Go through each line of the records below and count those with the word "openeo". Give only the count.

── SOURCE RECORDS

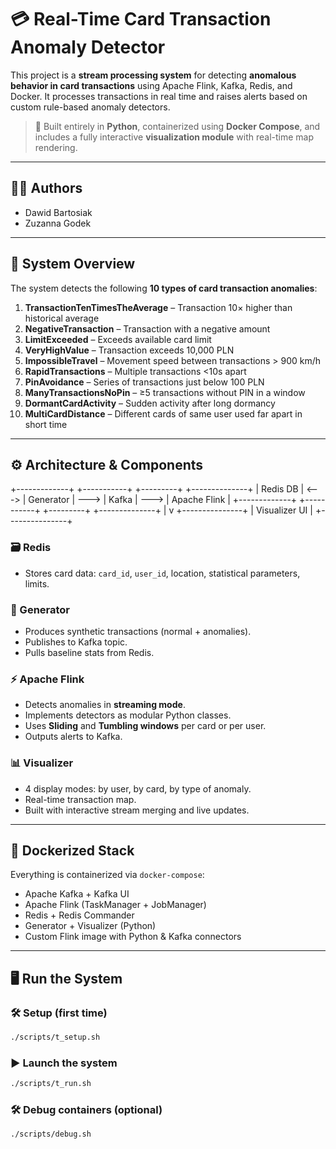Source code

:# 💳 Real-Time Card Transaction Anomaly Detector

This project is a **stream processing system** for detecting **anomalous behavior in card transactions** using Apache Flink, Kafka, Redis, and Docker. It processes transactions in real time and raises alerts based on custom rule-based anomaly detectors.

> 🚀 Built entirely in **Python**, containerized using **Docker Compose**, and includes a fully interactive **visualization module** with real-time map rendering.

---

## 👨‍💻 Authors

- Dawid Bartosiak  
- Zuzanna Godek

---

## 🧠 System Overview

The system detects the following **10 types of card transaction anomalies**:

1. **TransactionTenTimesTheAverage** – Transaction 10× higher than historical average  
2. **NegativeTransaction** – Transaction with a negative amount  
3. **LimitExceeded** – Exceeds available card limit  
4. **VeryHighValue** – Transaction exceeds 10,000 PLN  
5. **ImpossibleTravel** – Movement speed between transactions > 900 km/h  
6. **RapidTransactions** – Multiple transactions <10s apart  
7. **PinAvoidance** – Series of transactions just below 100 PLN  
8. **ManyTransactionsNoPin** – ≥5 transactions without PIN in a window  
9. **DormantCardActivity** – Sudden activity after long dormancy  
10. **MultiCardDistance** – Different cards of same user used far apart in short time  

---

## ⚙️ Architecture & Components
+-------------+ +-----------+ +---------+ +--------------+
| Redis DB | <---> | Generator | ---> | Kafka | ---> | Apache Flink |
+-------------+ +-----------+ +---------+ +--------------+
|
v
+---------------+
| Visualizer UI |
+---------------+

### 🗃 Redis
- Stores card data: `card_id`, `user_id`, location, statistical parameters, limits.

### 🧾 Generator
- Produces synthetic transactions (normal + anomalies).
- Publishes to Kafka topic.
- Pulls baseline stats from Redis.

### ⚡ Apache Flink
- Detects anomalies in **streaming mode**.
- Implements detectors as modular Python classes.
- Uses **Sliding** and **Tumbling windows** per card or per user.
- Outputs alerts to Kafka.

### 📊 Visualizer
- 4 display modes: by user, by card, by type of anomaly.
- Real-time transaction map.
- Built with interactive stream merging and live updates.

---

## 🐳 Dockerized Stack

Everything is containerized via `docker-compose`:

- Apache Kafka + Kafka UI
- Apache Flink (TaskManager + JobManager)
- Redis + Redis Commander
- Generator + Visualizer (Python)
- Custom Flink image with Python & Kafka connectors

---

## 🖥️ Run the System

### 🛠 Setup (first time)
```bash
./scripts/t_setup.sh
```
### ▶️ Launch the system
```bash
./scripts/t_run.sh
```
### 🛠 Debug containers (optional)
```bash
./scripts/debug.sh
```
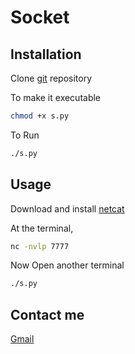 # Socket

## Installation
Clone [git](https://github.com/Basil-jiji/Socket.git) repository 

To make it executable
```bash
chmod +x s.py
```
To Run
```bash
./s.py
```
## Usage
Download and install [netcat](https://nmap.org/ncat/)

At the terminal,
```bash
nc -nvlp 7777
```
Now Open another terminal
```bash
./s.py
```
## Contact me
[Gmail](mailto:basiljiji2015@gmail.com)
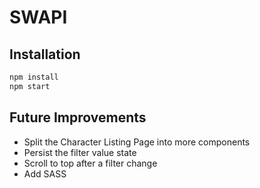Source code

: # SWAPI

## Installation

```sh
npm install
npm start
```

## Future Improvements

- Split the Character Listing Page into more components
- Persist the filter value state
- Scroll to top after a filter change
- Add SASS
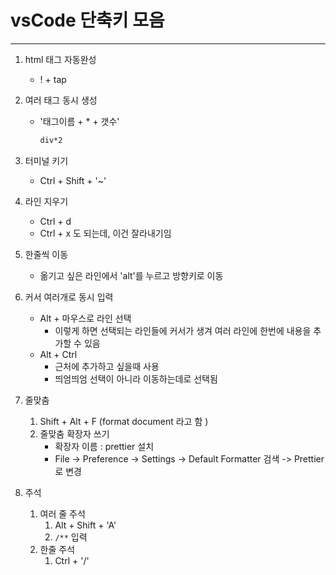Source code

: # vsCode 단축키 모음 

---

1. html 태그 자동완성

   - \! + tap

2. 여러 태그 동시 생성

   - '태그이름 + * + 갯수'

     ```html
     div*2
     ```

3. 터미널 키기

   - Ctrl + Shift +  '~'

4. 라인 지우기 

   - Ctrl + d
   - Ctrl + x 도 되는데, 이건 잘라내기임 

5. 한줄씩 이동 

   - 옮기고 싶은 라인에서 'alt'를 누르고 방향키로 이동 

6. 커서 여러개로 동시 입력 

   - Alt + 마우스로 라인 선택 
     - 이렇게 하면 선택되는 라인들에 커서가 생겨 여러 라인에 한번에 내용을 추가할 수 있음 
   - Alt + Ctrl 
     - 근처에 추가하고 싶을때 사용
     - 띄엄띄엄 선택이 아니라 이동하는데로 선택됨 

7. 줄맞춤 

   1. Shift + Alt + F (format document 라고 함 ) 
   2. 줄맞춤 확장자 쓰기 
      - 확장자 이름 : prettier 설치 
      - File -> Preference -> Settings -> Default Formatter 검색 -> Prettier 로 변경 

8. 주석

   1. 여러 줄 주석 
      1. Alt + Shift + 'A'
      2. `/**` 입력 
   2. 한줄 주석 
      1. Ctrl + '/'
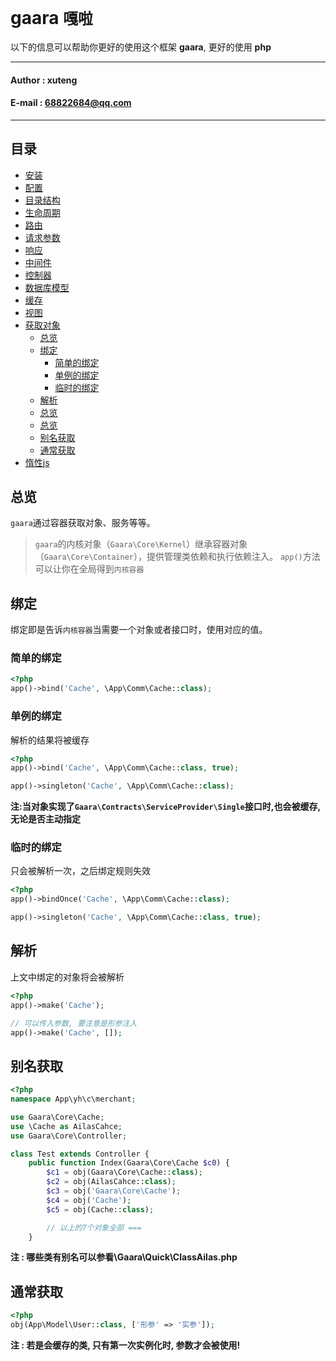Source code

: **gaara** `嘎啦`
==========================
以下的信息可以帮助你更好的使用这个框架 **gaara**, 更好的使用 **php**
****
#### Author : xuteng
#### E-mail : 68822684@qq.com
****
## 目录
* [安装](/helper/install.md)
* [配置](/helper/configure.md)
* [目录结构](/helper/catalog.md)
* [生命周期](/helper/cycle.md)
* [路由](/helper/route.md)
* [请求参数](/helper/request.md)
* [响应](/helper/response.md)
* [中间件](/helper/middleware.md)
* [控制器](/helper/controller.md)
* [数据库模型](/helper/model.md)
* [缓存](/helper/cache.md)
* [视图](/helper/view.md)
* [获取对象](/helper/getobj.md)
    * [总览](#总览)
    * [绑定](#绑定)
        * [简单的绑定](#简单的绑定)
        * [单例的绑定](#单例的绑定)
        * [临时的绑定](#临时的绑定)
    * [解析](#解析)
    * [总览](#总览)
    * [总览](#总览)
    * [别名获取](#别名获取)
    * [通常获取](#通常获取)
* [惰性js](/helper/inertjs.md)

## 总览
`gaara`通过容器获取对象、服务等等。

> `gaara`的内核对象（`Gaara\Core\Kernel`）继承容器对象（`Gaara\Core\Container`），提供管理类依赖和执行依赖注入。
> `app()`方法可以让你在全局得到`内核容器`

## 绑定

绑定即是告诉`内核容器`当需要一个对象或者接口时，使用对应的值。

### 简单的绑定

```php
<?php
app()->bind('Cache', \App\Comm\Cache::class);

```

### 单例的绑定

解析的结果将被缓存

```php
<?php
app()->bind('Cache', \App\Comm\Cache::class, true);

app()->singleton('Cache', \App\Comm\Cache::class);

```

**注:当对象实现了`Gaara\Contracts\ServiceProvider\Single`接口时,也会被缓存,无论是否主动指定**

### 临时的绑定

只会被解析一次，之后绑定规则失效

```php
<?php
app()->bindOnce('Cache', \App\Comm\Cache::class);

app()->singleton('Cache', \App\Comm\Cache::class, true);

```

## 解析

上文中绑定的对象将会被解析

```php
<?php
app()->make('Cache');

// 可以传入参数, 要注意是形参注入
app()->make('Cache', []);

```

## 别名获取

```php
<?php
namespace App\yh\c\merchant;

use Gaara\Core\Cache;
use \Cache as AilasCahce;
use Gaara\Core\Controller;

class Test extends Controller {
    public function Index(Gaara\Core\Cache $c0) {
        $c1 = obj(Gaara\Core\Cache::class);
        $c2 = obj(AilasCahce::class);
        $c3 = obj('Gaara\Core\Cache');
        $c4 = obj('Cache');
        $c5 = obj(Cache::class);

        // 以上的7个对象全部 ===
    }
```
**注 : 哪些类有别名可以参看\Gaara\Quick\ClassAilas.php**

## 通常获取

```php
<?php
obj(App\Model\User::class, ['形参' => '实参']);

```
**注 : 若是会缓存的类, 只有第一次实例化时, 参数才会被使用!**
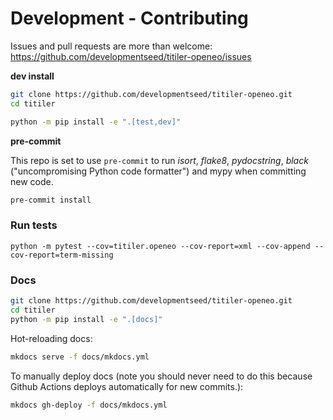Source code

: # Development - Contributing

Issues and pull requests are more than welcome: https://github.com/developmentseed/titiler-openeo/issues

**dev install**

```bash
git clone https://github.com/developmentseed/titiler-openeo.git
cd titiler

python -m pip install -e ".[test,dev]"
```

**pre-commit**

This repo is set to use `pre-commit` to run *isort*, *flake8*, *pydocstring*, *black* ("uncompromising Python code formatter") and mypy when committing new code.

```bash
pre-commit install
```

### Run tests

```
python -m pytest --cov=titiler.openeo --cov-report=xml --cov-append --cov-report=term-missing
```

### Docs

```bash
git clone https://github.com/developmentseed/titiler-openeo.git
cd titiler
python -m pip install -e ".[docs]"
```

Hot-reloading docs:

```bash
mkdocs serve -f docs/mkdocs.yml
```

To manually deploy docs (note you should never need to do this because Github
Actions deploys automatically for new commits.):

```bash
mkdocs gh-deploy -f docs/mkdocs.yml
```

────

• **TASK ANSWER**
4